Start of DATASET

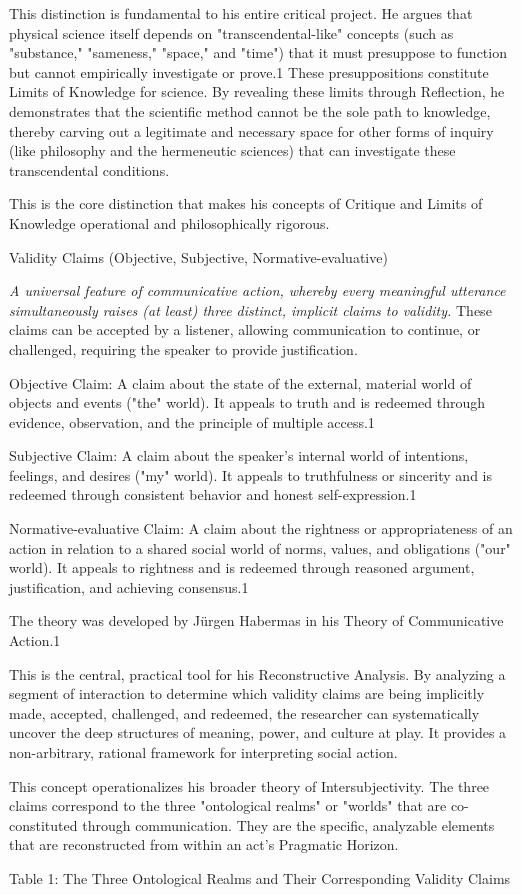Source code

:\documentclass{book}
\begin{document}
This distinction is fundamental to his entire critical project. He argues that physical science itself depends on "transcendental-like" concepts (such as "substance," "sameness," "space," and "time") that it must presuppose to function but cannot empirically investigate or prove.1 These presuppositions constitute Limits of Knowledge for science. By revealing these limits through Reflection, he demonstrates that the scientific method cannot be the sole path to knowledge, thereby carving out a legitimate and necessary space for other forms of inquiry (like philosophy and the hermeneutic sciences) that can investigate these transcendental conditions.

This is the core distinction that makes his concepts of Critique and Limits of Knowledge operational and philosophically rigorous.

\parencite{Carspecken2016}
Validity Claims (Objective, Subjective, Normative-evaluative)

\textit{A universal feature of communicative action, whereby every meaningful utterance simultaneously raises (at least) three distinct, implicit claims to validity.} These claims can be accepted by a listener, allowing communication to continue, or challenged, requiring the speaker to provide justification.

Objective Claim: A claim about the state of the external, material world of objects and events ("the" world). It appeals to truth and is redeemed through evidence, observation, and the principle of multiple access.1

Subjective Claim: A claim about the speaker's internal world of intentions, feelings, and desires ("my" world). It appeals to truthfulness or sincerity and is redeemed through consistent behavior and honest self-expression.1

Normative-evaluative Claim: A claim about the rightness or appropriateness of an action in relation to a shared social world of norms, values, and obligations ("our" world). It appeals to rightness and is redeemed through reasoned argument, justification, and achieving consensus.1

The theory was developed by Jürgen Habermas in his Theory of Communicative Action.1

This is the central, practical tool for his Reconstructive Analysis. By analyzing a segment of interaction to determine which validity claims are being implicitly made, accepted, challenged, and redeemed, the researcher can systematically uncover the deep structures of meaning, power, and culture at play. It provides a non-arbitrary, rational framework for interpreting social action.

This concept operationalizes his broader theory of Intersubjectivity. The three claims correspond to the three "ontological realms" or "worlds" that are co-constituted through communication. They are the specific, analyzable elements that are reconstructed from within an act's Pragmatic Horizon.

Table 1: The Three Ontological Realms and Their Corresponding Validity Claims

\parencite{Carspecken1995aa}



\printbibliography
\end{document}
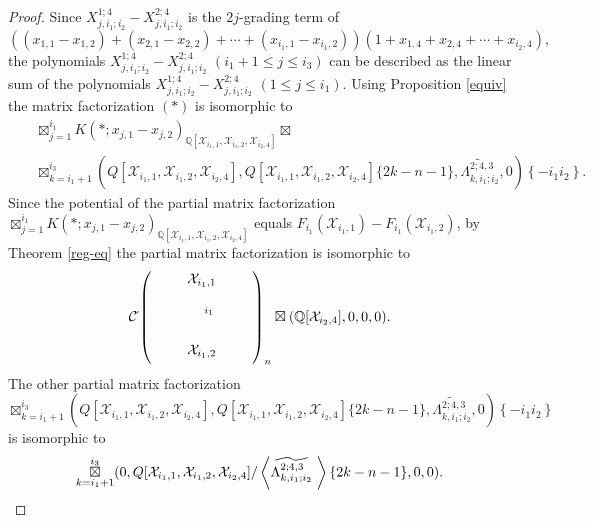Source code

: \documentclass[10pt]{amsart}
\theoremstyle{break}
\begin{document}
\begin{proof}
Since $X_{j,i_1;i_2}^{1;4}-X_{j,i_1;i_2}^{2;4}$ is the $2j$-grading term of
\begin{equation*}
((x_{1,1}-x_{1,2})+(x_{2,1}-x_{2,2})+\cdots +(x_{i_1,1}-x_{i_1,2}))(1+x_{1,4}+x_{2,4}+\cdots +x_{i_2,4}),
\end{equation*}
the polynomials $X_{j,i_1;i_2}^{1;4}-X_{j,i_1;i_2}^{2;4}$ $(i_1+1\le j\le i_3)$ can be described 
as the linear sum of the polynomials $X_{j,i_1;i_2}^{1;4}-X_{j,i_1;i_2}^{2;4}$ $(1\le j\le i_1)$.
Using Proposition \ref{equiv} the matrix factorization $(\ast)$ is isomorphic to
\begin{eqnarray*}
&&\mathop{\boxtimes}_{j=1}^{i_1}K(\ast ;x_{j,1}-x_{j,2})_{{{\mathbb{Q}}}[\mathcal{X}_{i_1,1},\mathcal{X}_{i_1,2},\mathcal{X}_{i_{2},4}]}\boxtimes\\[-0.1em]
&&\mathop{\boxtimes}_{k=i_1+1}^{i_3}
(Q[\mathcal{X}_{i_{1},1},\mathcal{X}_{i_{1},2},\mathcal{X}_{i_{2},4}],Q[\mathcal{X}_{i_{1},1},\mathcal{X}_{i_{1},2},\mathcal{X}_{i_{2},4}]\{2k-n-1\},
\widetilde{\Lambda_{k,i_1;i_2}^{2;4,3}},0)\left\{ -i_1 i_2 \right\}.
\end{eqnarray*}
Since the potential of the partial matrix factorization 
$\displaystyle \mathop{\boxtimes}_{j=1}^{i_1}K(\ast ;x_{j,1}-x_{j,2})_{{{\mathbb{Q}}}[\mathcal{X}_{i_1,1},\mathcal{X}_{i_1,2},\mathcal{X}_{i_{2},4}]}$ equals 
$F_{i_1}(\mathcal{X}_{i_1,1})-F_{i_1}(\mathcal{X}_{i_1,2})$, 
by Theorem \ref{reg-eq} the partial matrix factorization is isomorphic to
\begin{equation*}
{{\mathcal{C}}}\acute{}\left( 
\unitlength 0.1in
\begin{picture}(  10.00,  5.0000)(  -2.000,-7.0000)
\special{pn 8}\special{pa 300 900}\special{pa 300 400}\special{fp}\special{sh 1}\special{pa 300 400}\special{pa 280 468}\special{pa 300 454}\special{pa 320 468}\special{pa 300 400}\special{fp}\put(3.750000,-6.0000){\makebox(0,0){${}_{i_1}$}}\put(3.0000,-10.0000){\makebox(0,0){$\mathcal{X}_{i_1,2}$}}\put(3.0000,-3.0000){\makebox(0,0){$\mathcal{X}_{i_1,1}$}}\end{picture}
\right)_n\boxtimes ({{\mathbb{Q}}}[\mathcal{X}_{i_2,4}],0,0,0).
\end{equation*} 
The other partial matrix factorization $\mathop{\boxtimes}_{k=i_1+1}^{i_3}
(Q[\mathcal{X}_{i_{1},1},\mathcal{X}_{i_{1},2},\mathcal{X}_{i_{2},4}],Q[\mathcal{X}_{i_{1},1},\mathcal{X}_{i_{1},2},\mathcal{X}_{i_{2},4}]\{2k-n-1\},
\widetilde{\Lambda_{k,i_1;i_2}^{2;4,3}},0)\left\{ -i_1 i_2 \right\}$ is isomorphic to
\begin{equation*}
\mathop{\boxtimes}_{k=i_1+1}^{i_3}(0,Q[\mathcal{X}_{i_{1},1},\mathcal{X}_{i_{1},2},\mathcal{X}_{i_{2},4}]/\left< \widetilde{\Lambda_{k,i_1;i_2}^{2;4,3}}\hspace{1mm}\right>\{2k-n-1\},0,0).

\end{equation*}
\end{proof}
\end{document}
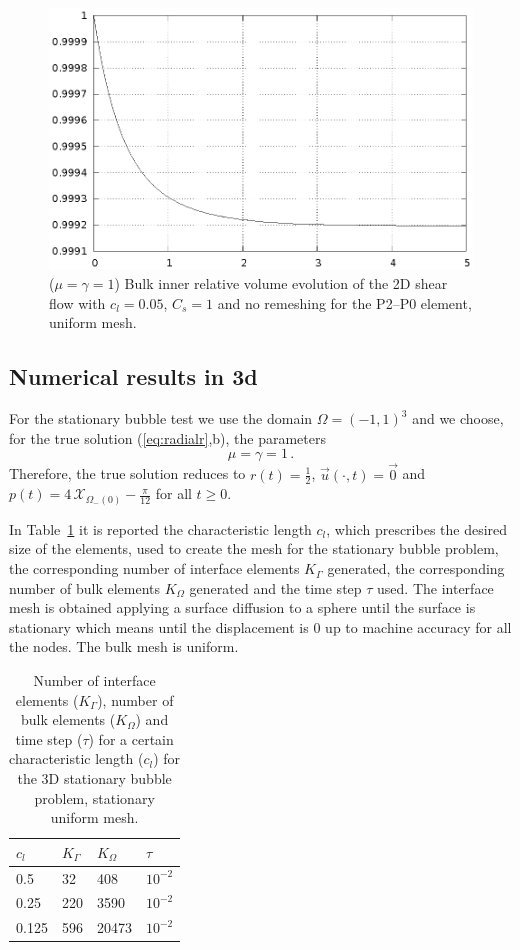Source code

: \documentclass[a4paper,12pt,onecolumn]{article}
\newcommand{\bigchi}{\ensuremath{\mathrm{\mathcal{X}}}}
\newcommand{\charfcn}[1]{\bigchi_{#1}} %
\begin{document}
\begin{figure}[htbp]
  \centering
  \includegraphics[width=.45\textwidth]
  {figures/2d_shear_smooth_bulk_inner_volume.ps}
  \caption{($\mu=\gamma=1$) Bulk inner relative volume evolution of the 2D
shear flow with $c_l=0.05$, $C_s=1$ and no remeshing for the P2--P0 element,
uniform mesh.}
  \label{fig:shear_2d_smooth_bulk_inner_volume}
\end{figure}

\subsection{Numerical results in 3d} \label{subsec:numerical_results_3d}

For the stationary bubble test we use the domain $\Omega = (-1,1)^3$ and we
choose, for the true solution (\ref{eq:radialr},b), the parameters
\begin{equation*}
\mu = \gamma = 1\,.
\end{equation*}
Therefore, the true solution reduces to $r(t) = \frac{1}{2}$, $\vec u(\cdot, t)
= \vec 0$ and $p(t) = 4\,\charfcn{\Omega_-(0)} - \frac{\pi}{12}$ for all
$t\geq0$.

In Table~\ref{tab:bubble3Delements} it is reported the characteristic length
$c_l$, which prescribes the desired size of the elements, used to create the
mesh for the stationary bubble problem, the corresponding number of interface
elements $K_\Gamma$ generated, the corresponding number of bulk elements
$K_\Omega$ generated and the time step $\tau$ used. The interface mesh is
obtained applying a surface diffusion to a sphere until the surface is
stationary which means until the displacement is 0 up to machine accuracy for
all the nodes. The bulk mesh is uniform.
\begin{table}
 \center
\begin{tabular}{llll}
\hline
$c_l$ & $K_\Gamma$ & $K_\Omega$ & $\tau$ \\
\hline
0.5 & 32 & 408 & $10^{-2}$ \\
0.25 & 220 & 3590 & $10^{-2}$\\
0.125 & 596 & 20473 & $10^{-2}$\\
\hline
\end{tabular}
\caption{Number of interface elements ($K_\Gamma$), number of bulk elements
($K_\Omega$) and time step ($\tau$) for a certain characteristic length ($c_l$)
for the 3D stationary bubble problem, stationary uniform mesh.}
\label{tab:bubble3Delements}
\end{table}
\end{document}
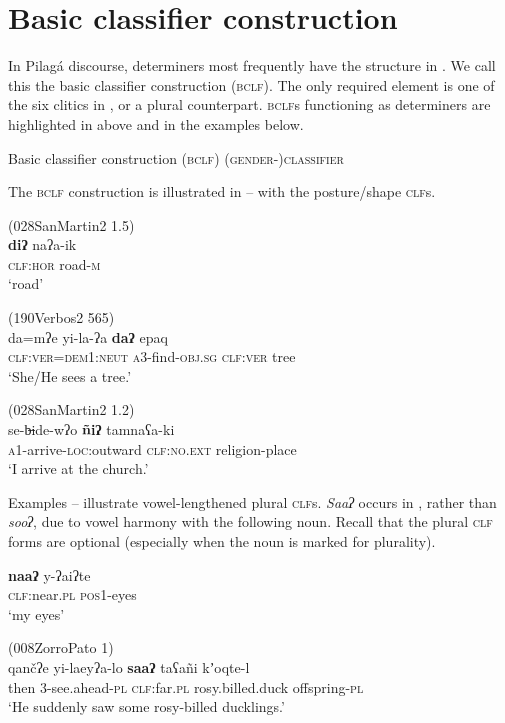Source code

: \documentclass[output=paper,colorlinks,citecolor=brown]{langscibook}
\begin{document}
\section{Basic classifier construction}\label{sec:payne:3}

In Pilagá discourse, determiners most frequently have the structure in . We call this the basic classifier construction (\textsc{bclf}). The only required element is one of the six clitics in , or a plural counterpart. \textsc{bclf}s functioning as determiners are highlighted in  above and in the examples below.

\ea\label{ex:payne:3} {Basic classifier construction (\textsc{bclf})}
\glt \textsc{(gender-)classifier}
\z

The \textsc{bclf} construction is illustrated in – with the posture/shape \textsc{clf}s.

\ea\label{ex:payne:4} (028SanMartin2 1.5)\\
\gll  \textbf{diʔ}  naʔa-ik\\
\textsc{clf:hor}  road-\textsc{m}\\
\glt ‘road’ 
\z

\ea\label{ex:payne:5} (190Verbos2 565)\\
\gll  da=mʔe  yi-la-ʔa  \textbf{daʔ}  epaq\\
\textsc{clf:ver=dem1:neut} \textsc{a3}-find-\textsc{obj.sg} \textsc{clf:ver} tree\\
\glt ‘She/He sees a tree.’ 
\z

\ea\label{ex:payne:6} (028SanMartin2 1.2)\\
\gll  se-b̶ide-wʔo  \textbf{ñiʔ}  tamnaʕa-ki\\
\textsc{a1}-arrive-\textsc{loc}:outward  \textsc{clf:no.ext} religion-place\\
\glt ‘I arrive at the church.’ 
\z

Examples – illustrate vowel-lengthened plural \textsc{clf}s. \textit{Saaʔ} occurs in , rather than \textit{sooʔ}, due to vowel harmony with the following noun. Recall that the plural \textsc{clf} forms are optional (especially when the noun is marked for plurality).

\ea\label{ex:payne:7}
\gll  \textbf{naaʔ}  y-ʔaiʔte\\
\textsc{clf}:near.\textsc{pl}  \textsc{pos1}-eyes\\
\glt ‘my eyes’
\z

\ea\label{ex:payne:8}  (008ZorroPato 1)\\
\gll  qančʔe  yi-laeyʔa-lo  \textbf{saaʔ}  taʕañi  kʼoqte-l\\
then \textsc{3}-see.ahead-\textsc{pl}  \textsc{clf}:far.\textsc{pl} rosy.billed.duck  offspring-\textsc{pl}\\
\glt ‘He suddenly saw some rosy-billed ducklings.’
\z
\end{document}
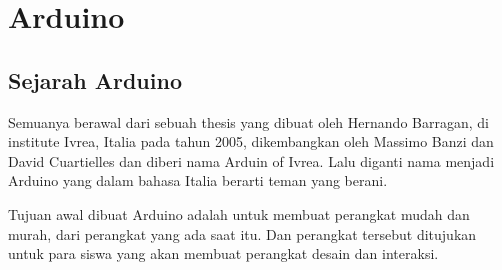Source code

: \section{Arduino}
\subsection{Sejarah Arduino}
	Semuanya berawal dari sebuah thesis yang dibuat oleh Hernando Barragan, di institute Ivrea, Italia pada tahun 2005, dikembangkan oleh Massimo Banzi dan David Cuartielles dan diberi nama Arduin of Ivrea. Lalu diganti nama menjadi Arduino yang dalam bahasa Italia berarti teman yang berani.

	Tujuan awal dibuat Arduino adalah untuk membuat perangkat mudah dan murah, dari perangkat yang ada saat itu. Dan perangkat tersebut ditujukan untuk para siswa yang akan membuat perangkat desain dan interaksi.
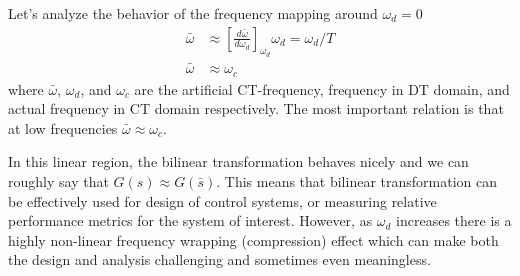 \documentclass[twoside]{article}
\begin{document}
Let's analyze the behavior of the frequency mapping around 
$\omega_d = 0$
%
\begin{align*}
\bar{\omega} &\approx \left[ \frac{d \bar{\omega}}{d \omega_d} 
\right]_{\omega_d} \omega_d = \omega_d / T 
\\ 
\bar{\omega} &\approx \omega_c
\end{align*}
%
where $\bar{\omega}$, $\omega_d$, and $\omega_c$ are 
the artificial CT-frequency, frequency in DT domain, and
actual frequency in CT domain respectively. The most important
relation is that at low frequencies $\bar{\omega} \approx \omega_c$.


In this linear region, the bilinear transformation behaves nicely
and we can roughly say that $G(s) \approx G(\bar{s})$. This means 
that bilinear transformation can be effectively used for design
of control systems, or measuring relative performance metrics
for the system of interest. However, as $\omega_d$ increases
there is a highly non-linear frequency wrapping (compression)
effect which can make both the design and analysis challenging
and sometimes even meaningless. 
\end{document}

End of DATASET

## DESCRIPTION OF THE TASK
Copy, from the material, each line that holds the string "factorization".

## WRITTEN RESPONSE
Using Proposition \ref{equiv} the matrix factorization $(\ast)$ is isomorphic to
Since the potential of the partial matrix factorization 
by Theorem \ref{reg-eq} the partial matrix factorization is isomorphic to
The other partial matrix factorization $\mathop{\boxtimes}_{k=i_1+1}^{i_3}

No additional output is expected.